Implication of $Z$-Score Regression

\begin{gather} z(x) = (68.1-70.1)/2.5 = -0.8\\ z(\hat{y}) = 0.65\times (-0.8) = -0.52\\ -0.52 =\textstyle \frac{\hat{y} - 70.9}{2.4}\\ \hat{y} = 69.7 \end{gather}

The Regression Line

What if we want an equation in terms of the actual units of the data, rather than standardized units? Would be nice to predict an actual height

  • Begin with our equation for predicting $z$-scores, and from there we can get back to a prediction formula in terms of the original units.

The Regression Line

\begin{gather} z(\hat{y}) = r\times z(x)\\\textstyle \frac{\hat{y} - \bar{y}}{\text{sd}(y)} \textstyle= r\times\frac{x - \bar{x}}{\text{sd}(x)}\\\textstyle \hat{y} = r\frac{\text{sd}(y)}{\text{sd}(x)}x + \bar{y} - r\frac{\text{sd}(y)}{\text{sd}(x)}\bar{x}\\ \hat{y} = \hat{\beta}_0 + \hat{\beta}_1 x \end{gather}

where $\hat{\beta}_1 = r\frac{\text{sd}(y)}{\text{sd}(x)}$ and $\hat{\beta}_0 = \bar{y} - \hat{\beta}_1\bar{x}$. Hence, $\hat{\beta}_1$ is the slope of our regression line, and $\hat{\beta}_0$ is the intercept

Summarizing

Suppose we want to perform a regression where $y$ is the response variable and $x$ is the predictor variable. The regression equation takes on the following form:

Regression Equation

\[ \hat{y} = \hat{\beta}_0 + \hat{\beta}_1 x \]

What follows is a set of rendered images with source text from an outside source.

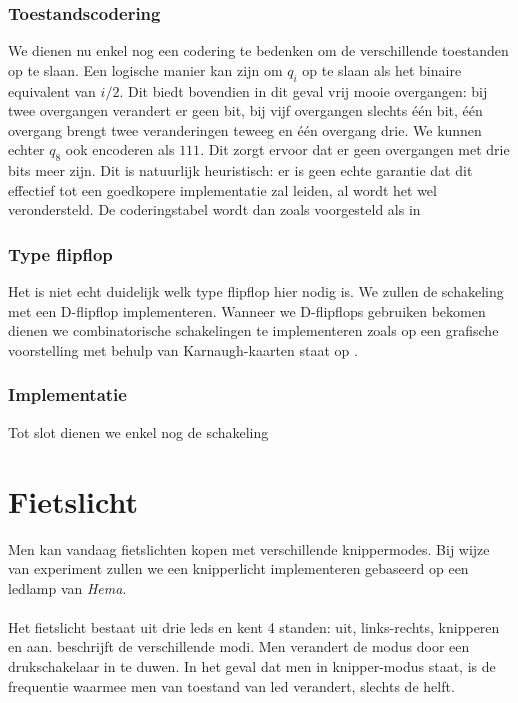 \subsubsection{Toestandscodering}
We dienen nu enkel nog een codering te bedenken om de verschillende toestanden op te slaan. Een logische manier kan zijn om $q_i$ op te slaan als het binaire equivalent van $i/2$. Dit biedt bovendien in dit geval vrij mooie overgangen: bij twee overgangen verandert er geen bit, bij vijf overgangen slechts \'e\'en bit, \'e\'en overgang brengt twee veranderingen teweeg en \'e\'en overgang drie. We kunnen echter $q_8$ ook encoderen als $111$. Dit zorgt ervoor dat er geen overgangen met drie bits meer zijn. Dit is natuurlijk heuristisch: er is geen echte garantie dat dit effectief tot een goedkopere implementatie zal leiden, al wordt het wel verondersteld. De coderingstabel wordt dan zoals voorgesteld als in 
\subsubsection{Type flipflop}
Het is niet echt duidelijk welk type flipflop hier nodig is. We zullen de schakeling met een D-flipflop implementeren.
Wanneer we D-flipflops gebruiken bekomen dienen we combinatorische schakelingen te implementeren zoals op  een grafische voorstelling met behulp van Karnaugh-kaarten staat op .
\subsubsection{Implementatie}
Tot slot dienen we enkel nog de schakeling 
\section{Fietslicht}
Men kan vandaag fietslichten kopen met verschillende knippermodes. Bij wijze van experiment zullen we een knipperlicht implementeren gebaseerd op een ledlamp van \emph{Hema}.
\paragraph{}
Het fietslicht bestaat uit drie leds en kent 4 standen: uit, links-rechts, knipperen en aan.  beschrijft de verschillende modi. Men verandert de modus door een drukschakelaar in te duwen. In het geval dat men in knipper-modus staat, is de frequentie waarmee men van toestand van led verandert, slechts de helft.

where $\hat{\beta}_1 = r\frac{\text{sd}(y)}{\text{sd}(x)}$ and $\hat{\beta}_0 = \bar{y} - \hat{\beta}_1\bar{x}$. Hence, $\hat{\beta}_1$ is the slope of our regression line, and $\hat{\beta}_0$ is the intercept

Summarizing

This line is commonly referred to as the least squares line, or the least squares regression equation. To see why, we'll now describe a more rigorous justification for the above formula.

The Least Squares Line

There are infinitely many equations of the form $\beta_0 + \beta_1 x$ we could have chosen.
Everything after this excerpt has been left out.